Better.com, the SoftBank-backed mortgage startup with a wildly temperamental founder, laid off roughly 10 percent of its workforce today, or about 900 people in the United States and India, according to two people familiar with the situation. And the company did so in brutal fashion.
In the U.S. all affected workers were abruptly summoned into a mass webinar on Wednesday, where billionaire founder and CEO Vishal Garg delivered a short speech informing them that they were being terminated.
“It was three minutes tops,” one person who was on the call told The Daily Beast. Garg had “a very sad face on. How genuine it was, I don't know.”
The abrasive CEO—who once sent staffers an email likening them to “a bunch of DUMB DOLPHINS”—allegedly declared that he “might cry” while delivering the news. (He didn’t, the person said.)
After Garg’s speech, the meeting quickly ended, and the employees’ computers automatically shut down, multiple sources said. Staffers who hadn’t been able to attend the last-minute conference were left scrambling to figure out why their devices had stopped working. Other employees were on vacation and didn’t know they were out of jobs.
“They dumped us like trash. We were there since the beginning and worked hard for the company and for our roles,” another now-former employee said.
A spokesperson for Better said that the company has spent the day trying to reach workers individually if they weren’t on the webinar.
Chief financial officer, Kevin Smith, meanwhile, pitched the layoffs as a fiscal win: “A fortress balance sheet and a reduced and focused workforce together set us up to play offense going into a radically evolving homeownership market,” he said in a statement.
The layoffs took place across the company. Among the casualties was the entire diversity, equity, and inclusion recruiting team.
Better added several thousand jobs this year, but the company has struggled to prove it can be sustainably profitable amid broader industry headwinds. In its most recent financial disclosure it acknowledged that it likely will not be able to maintain its growth rate from earlier in the pandemic, when low interest rates caused a flurry of mortgage refinancings.
The company has been working to go public via a SPAC, and just yesterday it announced an accelerated $750 million cash payment from participants in that deal. It now has more than $1 billion in cash on its balance sheet.
That capital evidently wasn’t enough to keep the laid-off workers employed through the holidays. A company source says that American employees who were let go will get severance through December and health-care coverage through February.

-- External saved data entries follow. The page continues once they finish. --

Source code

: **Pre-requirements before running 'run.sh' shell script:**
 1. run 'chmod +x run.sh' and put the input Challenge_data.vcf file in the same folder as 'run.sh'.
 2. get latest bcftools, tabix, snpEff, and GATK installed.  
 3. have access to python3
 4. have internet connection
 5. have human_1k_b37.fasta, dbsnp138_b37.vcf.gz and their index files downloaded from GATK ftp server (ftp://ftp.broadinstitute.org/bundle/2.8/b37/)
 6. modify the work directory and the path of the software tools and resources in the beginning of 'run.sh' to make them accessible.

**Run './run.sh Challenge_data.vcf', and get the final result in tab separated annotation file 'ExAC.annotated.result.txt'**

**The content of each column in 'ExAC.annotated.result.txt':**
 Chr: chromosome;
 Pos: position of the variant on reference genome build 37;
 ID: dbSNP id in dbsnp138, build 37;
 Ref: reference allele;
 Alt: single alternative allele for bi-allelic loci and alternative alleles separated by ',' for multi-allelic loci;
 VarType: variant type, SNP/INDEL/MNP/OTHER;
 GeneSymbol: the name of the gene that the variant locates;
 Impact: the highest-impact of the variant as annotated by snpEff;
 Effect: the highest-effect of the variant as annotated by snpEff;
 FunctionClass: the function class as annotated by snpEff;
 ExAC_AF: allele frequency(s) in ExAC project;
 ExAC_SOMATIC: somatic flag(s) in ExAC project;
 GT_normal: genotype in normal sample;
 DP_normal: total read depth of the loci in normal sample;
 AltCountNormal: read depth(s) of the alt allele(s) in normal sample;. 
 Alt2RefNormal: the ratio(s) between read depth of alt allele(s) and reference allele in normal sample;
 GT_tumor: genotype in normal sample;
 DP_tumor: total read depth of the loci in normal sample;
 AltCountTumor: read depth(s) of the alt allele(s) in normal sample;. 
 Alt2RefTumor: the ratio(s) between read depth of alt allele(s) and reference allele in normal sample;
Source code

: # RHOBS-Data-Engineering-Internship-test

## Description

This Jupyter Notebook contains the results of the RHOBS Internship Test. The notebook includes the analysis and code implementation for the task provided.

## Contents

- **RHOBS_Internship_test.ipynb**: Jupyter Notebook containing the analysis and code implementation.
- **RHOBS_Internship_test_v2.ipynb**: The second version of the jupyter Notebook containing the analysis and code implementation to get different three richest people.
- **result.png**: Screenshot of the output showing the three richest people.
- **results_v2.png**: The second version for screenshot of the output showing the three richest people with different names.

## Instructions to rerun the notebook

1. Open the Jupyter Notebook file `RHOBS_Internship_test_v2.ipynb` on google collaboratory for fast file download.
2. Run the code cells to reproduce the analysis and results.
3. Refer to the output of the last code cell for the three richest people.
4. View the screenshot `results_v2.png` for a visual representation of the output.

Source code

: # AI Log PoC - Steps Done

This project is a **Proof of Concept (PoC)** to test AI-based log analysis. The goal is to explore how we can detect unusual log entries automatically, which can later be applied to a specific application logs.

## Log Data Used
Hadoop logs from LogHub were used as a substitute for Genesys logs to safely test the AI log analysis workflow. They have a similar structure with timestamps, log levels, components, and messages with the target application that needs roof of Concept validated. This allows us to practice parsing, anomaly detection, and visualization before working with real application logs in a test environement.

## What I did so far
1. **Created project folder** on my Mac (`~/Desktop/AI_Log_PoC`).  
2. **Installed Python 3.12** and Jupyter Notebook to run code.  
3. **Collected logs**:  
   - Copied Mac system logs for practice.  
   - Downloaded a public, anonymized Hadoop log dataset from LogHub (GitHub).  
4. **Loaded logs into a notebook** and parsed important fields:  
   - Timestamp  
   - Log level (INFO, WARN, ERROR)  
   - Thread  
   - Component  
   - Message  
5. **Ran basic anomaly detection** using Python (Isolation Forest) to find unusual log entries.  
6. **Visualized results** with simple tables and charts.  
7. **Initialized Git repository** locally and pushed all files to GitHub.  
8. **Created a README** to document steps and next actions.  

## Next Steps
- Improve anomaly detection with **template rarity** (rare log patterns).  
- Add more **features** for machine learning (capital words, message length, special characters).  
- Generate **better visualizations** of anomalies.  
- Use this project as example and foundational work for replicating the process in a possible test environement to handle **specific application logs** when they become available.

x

“I'm 25 weeks pregnant and due in March. I don't know what I am going to do once my insurance ends,” one of the terminated employees said. “Do I look for a new job while being so close to my due date? Let's be realistic, employers are not going to want to hire someone who is 25 weeks pregnant and [has] to go on leave in three months.
Garg has faced scrutiny before. In August The Daily Beast reported on corporate governance concerns at Better, after he awarded massive amounts of equity with unusually good terms to one of his top lieutenants, who was ultimately forced out of the company amid bullying allegations.
Two board members resigned last winter, seemingly due to the internal tumult.
Garg, however, has projected total confidence, and evidently he wasn’t previously worried about saving the company money—either by reducing headcount or his own compensation. His bonus check last year, paid entirely in cash, clocked in at $25 million.